Revalorisation de l'acte

Car l’exercice de l’internat reste rude financièrement : même s’ils remplacent des médecins installés, ils conservent leur salaire hospitalier. Pour Mikaël c’est 1539 euros bruts par mois, pour 48 heures de travail hebdomadaire : "on est à moins de huit euros de l’heure, et encore, quand on ne dépasse pas le quota légal d’heures…". Clothilde la jeune maman, et Mikaël l’ancien infirmier partagent la même vision de leur métier : "notre génération d’internes ne veut plus d’un sacerdoce et sacrifier sa vie personnelle sur l’autel de la vie professionnelle. Et même, si pour beaucoup d’entre nous, la médecine est une vocation nous attendons d’exercer dans de bonnes conditions avec du temps pour nos patients et pour nous pour bien les soigner".

Selon les internes que nous avons rencontrés, il devient également urgent de revaloriser l’acte, plafonné à 25 euros la consultation depuis 2017 : "on se sentirait enfin écouté, et compris". Leurs ainés, déjà installés, réclament la même augmentation et appellent à un mouvement de grève le 1er décembre prochain.

Le projet gouvernemental en détail

Interrogé par mail, le cabinet du ministre de la Santé François Braun nous fait savoir que "la médecine générale est aujourd’hui la seule spécialité à ne compter que trois années d’internat, en l’absence d’une année au cours de laquelle les étudiants exercent en tant que « docteur junior », dans une autonomie dite supervisée. Cette absence de phase de consolidation est considérée comme une faiblesse, qui ne favorise pas une installation immédiate en sortie de cursus. Concrètement, cette année complémentaire se traduira par la réalisation de stages exclusivement en pratique ambulatoire, c’est-à-dire sur le terrain auprès de médecins généralistes maîtres de stage universitaires".
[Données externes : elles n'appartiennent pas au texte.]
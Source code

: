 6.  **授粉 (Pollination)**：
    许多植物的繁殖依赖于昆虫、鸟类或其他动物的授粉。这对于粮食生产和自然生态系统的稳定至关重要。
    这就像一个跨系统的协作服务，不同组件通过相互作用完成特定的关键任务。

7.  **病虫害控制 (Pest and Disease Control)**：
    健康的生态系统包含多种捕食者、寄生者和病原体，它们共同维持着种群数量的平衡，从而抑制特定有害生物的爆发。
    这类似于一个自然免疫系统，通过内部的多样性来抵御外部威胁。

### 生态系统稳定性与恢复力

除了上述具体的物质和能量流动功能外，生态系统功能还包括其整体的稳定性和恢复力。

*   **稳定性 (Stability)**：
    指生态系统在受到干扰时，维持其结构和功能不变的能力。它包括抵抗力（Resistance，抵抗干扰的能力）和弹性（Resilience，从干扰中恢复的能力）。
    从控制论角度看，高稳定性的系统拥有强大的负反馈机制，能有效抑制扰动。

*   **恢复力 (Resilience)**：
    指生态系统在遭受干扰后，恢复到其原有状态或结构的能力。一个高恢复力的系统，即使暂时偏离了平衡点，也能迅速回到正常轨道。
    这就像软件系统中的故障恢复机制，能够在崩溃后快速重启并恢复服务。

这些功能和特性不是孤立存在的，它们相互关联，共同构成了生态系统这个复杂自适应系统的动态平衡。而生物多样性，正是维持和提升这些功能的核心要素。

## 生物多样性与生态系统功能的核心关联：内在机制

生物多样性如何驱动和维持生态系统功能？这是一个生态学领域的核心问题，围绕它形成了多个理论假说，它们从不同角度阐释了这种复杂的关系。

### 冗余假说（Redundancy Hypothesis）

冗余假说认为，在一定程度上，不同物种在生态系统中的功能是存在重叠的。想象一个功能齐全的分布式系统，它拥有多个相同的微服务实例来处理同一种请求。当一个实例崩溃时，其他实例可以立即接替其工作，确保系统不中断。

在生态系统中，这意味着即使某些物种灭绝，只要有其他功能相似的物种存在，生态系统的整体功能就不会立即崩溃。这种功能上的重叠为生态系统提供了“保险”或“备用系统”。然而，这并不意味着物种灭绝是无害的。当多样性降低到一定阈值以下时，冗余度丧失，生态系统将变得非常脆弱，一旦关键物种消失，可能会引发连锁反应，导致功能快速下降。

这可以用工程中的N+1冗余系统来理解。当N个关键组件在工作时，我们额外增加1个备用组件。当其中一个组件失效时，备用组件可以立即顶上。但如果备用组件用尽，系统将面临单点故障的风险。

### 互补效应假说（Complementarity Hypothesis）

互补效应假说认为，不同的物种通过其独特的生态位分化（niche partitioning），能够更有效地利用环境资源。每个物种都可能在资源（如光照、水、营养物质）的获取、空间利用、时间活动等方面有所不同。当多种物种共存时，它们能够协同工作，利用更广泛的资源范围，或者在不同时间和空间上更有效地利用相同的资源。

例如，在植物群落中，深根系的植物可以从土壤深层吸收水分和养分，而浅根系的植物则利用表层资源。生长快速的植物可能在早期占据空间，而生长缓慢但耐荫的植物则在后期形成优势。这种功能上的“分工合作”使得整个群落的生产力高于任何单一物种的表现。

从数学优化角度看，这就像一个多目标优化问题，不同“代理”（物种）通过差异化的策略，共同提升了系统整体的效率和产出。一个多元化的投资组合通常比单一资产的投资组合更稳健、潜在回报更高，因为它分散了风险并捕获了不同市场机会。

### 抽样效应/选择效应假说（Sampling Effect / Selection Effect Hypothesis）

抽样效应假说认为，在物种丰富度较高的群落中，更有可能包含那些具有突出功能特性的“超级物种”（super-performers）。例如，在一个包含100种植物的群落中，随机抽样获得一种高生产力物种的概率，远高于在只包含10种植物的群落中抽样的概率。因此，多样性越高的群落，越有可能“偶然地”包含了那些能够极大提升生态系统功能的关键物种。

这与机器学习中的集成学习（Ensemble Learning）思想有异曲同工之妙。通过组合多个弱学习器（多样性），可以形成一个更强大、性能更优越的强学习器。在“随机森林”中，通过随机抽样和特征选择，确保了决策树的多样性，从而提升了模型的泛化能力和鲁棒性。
Le gouvernement affirme agir dans la concertation : "nous souhaitons discuter avec les parties prenantes pour identifier les conditions qui permettraient que ces stages se fassent prioritairement dans les territoires les moins pourvus en médecins généralistes (zones dites « sous denses »).  Il ne s’agit pas ici d’une obligation mais d’une politique d’incitation forte et d’orientation des cursus en ce sens, qui produira des effets solides dans le long terme".

Une seule certitude, le gouvernement veut aller vite, puisqu’il nous confirme que "cette mesure forte, demandée par les acteurs du terrain comme par les élus locaux, afin de susciter une dynamique favorable d’installation dans les territoires, entrera en vigueur à la rentrée 2023".

Le ministère de la Santé précise que "la réforme, si elle est adoptée, s'appliquera aux étudiants qui débuteront leur troisième cycle d'études de médecine à la rentrée 2023", donc à ceux qui commenceront leur internat en 2023.